Problem to solve:
From the records below, copy out exactly the lines from the one containing "17. Using Pandas, write" to the one containing "10. Write a", both included. Add nothing else.

————

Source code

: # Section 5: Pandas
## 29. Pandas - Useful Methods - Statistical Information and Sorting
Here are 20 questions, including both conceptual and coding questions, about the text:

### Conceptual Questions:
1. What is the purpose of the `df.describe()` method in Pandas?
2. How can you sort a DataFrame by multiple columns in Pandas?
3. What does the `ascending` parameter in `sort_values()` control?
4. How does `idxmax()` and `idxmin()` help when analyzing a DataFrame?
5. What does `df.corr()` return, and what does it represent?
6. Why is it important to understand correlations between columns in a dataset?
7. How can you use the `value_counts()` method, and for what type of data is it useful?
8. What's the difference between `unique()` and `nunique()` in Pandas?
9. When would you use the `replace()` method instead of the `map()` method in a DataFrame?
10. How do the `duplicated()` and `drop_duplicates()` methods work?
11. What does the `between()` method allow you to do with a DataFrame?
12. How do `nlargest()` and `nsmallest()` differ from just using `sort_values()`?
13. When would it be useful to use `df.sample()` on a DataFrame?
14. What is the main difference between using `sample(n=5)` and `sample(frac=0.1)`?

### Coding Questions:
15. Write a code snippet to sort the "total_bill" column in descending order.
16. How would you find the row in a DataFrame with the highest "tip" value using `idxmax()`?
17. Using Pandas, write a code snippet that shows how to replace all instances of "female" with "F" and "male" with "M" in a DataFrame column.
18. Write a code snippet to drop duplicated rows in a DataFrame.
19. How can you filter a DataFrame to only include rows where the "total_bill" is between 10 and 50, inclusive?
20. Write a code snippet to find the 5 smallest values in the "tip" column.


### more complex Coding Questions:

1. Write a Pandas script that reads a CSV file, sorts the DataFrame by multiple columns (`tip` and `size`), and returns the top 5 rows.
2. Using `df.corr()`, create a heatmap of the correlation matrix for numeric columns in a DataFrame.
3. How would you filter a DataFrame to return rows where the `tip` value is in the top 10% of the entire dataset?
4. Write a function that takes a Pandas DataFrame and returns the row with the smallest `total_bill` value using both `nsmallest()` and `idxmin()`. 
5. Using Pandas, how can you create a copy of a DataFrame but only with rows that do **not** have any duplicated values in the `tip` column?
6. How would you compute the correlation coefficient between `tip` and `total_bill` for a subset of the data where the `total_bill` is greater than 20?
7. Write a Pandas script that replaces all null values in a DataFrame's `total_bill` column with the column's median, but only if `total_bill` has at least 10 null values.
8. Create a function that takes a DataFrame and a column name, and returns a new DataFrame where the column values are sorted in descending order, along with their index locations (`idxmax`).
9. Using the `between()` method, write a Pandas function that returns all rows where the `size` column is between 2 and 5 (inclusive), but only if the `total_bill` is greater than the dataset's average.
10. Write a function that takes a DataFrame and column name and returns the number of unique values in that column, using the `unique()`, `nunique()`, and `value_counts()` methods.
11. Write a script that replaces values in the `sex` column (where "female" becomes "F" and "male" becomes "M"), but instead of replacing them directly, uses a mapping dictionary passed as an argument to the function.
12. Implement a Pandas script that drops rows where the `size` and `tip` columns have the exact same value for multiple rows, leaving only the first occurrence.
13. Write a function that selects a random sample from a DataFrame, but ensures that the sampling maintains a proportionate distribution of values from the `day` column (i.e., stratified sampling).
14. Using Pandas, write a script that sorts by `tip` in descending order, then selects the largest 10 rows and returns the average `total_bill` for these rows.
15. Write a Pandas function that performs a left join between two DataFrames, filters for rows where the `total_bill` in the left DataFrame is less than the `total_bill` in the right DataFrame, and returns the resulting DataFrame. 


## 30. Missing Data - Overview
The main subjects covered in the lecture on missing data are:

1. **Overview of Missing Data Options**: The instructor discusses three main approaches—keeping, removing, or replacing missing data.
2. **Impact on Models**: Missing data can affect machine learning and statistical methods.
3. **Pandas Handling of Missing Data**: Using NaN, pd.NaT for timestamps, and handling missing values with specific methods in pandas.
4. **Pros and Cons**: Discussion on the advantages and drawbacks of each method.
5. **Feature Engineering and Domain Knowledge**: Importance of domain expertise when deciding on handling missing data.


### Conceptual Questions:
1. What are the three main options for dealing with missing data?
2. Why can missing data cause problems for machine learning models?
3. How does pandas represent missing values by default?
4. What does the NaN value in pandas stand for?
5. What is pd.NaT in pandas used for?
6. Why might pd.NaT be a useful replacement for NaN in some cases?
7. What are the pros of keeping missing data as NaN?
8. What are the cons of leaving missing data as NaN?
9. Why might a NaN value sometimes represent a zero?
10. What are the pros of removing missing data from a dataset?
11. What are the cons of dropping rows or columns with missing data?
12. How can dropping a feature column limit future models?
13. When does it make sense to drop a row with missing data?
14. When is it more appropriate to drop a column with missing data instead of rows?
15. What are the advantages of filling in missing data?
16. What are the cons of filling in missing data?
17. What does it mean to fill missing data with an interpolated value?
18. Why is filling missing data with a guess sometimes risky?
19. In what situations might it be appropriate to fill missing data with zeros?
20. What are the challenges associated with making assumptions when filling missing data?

————

Written response:
17. Using Pandas, write a code snippet that shows how to replace all instances of "female" with "F" and "male" with "M" in a DataFrame column.
18. Write a code snippet to drop duplicated rows in a DataFrame.
19. How can you filter a DataFrame to only include rows where the "total_bill" is between 10 and 50, inclusive?
20. Write a code snippet to find the 5 smallest values in the "tip" column.


### more complex Coding Questions:

1. Write a Pandas script that reads a CSV file, sorts the DataFrame by multiple columns (`tip` and `size`), and returns the top 5 rows.
2. Using `df.corr()`, create a heatmap of the correlation matrix for numeric columns in a DataFrame.
3. How would you filter a DataFrame to return rows where the `tip` value is in the top 10% of the entire dataset?
4. Write a function that takes a Pandas DataFrame and returns the row with the smallest `total_bill` value using both `nsmallest()` and `idxmin()`. 
5. Using Pandas, how can you create a copy of a DataFrame but only with rows that do **not** have any duplicated values in the `tip` column?
6. How would you compute the correlation coefficient between `tip` and `total_bill` for a subset of the data where the `total_bill` is greater than 20?
7. Write a Pandas script that replaces all null values in a DataFrame's `total_bill` column with the column's median, but only if `total_bill` has at least 10 null values.
8. Create a function that takes a DataFrame and a column name, and returns a new DataFrame where the column values are sorted in descending order, along with their index locations (`idxmax`).
9. Using the `between()` method, write a Pandas function that returns all rows where the `size` column is between 2 and 5 (inclusive), but only if the `total_bill` is greater than the dataset's average.
10. Write a function that takes a DataFrame and column name and returns the number of unique values in that column, using the `unique()`, `nunique()`, and `value_counts()` methods.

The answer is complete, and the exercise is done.